A su criterio, aumentar los umbrales terminaría fortaleciendo exclusivamente a los partidos tradicionales y dificultando la participación de sectores emergentes o espacios con menor estructura.
Además, sostuvo que la discusión electoral no debería centrarse únicamente en los mecanismos de votación sino en recuperar el debate de ideas y proyectos políticos.
“La política dejó de discutir propuestas y comenzó a discutir nombres”, señaló durante la entrevista, planteando que el desafío es volver a construir identidades políticas basadas en programas de gobierno y no exclusivamente en liderazgos individuales.

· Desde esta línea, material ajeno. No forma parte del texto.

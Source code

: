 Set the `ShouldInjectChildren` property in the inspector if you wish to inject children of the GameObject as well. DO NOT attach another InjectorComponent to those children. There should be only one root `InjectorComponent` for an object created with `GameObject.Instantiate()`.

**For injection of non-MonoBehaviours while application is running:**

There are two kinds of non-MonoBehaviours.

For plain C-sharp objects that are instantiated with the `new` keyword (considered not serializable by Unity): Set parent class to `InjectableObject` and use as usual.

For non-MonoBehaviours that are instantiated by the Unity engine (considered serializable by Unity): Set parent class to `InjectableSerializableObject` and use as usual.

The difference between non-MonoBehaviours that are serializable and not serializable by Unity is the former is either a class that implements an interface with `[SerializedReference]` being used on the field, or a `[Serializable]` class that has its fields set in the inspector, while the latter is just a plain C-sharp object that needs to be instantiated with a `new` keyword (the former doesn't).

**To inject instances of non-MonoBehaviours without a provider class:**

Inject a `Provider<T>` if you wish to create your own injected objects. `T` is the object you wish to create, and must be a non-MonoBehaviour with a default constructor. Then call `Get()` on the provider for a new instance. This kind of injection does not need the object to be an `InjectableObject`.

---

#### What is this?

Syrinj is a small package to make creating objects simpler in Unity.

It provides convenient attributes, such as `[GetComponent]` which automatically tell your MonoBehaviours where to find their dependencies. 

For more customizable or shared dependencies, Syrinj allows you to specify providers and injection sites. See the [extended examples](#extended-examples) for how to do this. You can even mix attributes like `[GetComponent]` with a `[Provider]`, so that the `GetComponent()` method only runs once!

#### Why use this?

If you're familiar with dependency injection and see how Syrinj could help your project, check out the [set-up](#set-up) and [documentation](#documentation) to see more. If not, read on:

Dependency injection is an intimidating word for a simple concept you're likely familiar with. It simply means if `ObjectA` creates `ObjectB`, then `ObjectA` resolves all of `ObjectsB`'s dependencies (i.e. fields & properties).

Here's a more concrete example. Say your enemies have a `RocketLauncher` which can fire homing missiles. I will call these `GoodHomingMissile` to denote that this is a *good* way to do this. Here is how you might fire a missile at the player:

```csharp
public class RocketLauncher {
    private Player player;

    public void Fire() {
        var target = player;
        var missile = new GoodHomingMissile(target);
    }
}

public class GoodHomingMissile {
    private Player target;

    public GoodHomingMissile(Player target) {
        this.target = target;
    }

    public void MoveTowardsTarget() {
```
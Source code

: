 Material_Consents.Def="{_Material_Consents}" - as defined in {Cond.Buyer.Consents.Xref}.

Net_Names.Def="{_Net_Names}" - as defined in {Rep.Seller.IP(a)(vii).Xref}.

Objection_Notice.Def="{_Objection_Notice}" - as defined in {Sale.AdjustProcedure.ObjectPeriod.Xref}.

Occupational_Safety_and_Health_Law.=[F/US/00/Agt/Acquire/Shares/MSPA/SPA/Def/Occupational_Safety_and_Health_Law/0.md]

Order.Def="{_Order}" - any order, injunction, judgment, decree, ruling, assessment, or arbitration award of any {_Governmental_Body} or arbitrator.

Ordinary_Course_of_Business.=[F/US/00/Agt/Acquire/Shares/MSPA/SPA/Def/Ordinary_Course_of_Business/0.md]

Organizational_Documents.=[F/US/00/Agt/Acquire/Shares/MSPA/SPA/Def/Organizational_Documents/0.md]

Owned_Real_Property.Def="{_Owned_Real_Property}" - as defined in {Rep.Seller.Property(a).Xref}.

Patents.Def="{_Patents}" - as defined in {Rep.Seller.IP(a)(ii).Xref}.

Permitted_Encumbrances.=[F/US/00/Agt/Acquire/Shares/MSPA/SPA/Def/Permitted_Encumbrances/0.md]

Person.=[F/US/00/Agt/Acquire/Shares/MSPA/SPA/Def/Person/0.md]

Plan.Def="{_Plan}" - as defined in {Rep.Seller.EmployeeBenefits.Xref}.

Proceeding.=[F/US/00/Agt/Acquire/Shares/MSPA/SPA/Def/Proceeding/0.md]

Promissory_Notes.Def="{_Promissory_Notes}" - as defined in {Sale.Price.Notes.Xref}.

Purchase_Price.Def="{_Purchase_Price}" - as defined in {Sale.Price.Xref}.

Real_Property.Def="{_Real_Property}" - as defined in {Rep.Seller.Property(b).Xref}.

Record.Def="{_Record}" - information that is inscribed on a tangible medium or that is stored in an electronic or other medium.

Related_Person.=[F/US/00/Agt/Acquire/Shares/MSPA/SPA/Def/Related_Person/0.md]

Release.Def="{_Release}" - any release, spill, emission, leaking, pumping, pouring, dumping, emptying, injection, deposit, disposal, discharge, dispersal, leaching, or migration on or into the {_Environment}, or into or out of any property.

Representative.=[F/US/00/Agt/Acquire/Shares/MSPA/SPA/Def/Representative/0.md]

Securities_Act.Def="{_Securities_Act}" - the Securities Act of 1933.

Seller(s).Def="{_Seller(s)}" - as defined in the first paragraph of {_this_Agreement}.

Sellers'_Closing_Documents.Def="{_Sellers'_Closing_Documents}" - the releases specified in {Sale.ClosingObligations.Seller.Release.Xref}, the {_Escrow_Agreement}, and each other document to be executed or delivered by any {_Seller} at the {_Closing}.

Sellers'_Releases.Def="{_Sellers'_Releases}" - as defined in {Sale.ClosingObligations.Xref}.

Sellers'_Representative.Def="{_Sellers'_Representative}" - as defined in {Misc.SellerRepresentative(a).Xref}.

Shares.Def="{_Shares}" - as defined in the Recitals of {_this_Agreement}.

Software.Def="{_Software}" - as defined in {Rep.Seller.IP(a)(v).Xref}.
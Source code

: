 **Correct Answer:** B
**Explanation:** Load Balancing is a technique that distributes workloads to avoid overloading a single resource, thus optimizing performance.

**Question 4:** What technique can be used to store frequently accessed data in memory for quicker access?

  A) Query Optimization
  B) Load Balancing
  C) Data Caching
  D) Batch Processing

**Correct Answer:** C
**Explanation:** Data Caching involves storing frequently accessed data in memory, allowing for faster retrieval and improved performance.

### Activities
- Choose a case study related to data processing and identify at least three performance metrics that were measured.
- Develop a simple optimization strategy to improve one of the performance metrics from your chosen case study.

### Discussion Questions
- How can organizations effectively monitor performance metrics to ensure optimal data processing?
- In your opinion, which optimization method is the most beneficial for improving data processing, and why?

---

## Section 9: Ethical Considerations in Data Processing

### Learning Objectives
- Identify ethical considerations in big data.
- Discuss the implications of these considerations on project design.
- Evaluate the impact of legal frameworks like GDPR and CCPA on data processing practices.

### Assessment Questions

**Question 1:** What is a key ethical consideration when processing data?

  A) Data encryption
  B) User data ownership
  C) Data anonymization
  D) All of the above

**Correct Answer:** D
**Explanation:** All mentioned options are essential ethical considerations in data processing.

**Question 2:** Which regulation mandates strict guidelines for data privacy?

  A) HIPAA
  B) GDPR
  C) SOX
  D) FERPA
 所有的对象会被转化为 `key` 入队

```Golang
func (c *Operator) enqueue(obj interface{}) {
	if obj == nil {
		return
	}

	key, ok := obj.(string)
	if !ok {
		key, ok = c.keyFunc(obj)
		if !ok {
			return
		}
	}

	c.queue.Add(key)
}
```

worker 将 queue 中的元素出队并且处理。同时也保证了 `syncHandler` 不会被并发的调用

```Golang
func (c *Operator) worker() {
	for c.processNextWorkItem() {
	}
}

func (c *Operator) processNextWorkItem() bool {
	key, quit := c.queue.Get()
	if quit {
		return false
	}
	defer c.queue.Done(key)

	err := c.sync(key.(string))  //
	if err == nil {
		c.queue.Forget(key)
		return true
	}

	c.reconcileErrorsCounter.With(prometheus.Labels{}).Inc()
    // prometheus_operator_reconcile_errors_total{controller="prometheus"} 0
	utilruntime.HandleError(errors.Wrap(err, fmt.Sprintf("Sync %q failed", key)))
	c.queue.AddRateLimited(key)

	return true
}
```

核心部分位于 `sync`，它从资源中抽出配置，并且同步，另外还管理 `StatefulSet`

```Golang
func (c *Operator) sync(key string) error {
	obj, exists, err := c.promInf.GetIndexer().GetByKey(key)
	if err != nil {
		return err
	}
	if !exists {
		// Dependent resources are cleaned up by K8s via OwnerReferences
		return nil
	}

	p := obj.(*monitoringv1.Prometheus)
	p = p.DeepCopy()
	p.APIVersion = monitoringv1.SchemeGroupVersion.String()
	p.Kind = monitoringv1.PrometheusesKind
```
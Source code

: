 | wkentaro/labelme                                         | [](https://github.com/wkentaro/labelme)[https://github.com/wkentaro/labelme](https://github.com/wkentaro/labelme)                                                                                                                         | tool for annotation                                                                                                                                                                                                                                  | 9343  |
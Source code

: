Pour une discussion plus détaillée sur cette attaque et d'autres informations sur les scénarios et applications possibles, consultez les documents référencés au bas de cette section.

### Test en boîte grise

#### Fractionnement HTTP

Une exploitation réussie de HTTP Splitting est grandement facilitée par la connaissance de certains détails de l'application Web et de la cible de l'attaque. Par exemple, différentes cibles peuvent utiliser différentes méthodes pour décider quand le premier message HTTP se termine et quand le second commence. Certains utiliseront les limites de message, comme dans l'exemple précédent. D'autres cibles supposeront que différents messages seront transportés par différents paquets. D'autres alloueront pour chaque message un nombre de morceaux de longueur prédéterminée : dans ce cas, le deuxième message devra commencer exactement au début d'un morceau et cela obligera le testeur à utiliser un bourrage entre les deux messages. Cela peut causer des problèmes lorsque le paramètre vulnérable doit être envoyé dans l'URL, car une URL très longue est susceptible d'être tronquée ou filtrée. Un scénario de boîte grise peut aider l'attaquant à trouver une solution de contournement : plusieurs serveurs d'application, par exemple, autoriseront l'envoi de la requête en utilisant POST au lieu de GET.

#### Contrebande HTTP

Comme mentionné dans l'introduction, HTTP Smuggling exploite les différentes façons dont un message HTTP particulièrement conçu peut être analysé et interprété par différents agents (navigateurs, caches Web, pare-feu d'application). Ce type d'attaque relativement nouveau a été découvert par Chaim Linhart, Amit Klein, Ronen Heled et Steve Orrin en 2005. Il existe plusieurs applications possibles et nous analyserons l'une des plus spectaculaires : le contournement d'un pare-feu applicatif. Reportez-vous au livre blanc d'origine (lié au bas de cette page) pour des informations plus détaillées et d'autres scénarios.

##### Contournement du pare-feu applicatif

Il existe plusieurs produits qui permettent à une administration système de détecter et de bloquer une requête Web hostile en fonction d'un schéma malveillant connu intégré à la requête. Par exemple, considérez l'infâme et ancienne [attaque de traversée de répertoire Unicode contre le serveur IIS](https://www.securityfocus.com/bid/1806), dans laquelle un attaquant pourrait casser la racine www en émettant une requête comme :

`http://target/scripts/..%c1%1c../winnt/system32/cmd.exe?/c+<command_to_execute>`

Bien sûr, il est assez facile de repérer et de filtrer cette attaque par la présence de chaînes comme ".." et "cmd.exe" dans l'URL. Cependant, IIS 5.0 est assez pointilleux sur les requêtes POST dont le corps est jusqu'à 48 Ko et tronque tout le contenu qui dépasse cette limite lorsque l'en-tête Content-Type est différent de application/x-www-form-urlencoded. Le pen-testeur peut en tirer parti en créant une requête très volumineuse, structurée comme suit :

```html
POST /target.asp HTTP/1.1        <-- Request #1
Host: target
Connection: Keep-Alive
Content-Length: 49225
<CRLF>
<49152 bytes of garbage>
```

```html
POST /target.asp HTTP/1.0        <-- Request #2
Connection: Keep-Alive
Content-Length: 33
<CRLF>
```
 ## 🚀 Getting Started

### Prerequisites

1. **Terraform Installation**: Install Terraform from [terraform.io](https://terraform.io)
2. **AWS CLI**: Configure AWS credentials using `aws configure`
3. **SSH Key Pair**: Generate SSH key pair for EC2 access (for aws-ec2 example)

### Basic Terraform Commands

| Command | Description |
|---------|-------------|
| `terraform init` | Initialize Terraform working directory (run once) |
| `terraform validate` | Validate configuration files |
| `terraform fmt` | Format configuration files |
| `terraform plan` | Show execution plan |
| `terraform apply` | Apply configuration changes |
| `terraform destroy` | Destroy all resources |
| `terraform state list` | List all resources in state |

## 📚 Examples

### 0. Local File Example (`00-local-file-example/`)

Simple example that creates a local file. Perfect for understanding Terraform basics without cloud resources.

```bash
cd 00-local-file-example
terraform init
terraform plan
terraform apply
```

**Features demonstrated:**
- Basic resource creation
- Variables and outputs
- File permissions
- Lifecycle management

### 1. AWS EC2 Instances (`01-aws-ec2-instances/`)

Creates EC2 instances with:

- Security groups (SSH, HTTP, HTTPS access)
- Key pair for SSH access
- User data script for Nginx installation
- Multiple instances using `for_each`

Un mensaje hacia adentro del peronismo
Más allá de los nombres propios, Corsalini dejó una definición que resume el espíritu de su planteo político: la necesidad de que el peronismo santafesino abandone las disputas de corto plazo y construya una estrategia común para volver a ser competitivo.
Para eso, insistió, será necesario incorporar a todos los sectores que estén dispuestos a jugar dentro del partido, sostener mecanismos democráticos de selección de candidatos y poner el foco en una propuesta programática capaz de responder a los problemas concretos de los santafesinos.
En su visión, la unidad no debe ser un acuerdo electoral circunstancial sino una construcción política con reglas claras, coherencia interna y vocación de gobierno.